Re: Partition-wise join for join between (declaratively) partitioned tables

From: Robert Haas <robertmhaas(at)gmail(dot)com>
To: Ashutosh Bapat <ashutosh(dot)bapat(at)enterprisedb(dot)com>
Cc: Amit Langote <Langote_Amit_f8(at)lab(dot)ntt(dot)co(dot)jp>, Etsuro Fujita <fujita(dot)etsuro(at)lab(dot)ntt(dot)co(dot)jp>, Thomas Munro <thomas(dot)munro(at)enterprisedb(dot)com>, Rafia Sabih <rafia(dot)sabih(at)enterprisedb(dot)com>, Rajkumar Raghuwanshi <rajkumar(dot)raghuwanshi(at)enterprisedb(dot)com>, pgsql-hackers <pgsql-hackers(at)postgresql(dot)org>
Subject: Re: Partition-wise join for join between (declaratively) partitioned tables
Date: 2017-10-03 19:27:14
Message-ID: CA+TgmoYfD00O908MCbxPzMSjrmemm5Lo8yW41S8EdFy81p8w7Q@mail.gmail.com
Views: Raw Message | Whole Thread | Download mbox | Resend email
Thread:
Lists: pgsql-hackers

On Tue, Oct 3, 2017 at 8:57 AM, Ashutosh Bapat
<ashutosh(dot)bapat(at)enterprisedb(dot)com> wrote:
>> Regarding nomenclature and my previous griping about wisdom, I was
>> wondering about just calling this a "partition join" like you have in
>> the regression test. So the GUC would be enable_partition_join, you'd
>> have generate_partition_join_paths(), etc. Basically just delete
>> "wise" throughout.
>
> Partition-wise join is standard term used in literature and in
> documentation of other popular DBMSes, so partition_wise makes more
> sense. But I am fine with partition_join as well. Do you want it
> partition_join or partitionjoin like enable_mergejoin/enable_hashjoin
> etc.?

Well, you're making me have second thoughts. It's really just that
partition_wise looks a little awkward to me, and maybe that's not
enough reason to change anything. I suppose if I commit it this way
and somebody really hates it, it can always be changed later. We're
not getting a lot of input from anyone else at the moment.
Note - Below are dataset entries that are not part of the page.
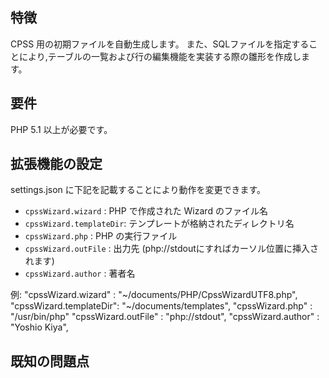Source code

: ## 特徴

CPSS 用の初期ファイルを自動生成します。
また、SQLファイルを指定することにより,テーブルの一覧および行の編集機能を実装する際の雛形を作成します。

## 要件

PHP 5.1 以上が必要です。

## 拡張機能の設定

settings.json に下記を記載することにより動作を変更できます。

* `cpssWizard.wizard`     : PHP で作成された Wizard のファイル名
* `cpssWizard.templateDir`: テンプレートが格納されたディレクトリ名
* `cpssWizard.php`        : PHP の実行ファイル
* `cpssWizard.outFile`    : 出力先 (php://stdoutにすればカーソル位置に挿入されます)
* `cpssWizard.author`     : 著者名

例:
    "cpssWizard.wizard"     : "~/documents/PHP/CpssWizardUTF8.php",
    "cpssWizard.templateDir": "~/documents/templates",
    "cpssWizard.php"        : "/usr/bin/php"
    "cpssWizard.outFile"    : "php://stdout",
    "cpssWizard.author"     : "Yoshio Kiya",

## 既知の問題点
> Attached the updated patch-set.

I decided to skip over 0001 for today and spend some time looking at
0002-0006. Comments below.

0002:

Looks fine.

0003:

The commit message mentions estimate_num_groups but the patch doesn't touch it.

I am concerned that this patch might introduce some problem fixed by
commit dd4134ea56cb8855aad3988febc45eca28851cd8. The comment in that
patch say, at one place, that "This protects against possible
incorrect matches to child expressions that contain no Vars."
However, if a child expression has no Vars, then I think em->em_relids
will be empty, so the bms_is_equal() test that is there now will fail
but your proposed bms_is_subset() test will pass.

0004:

I suggest renaming get_wholerow_ref_from_convert_row_type to
is_converted_whole_row_reference and making it return a bool.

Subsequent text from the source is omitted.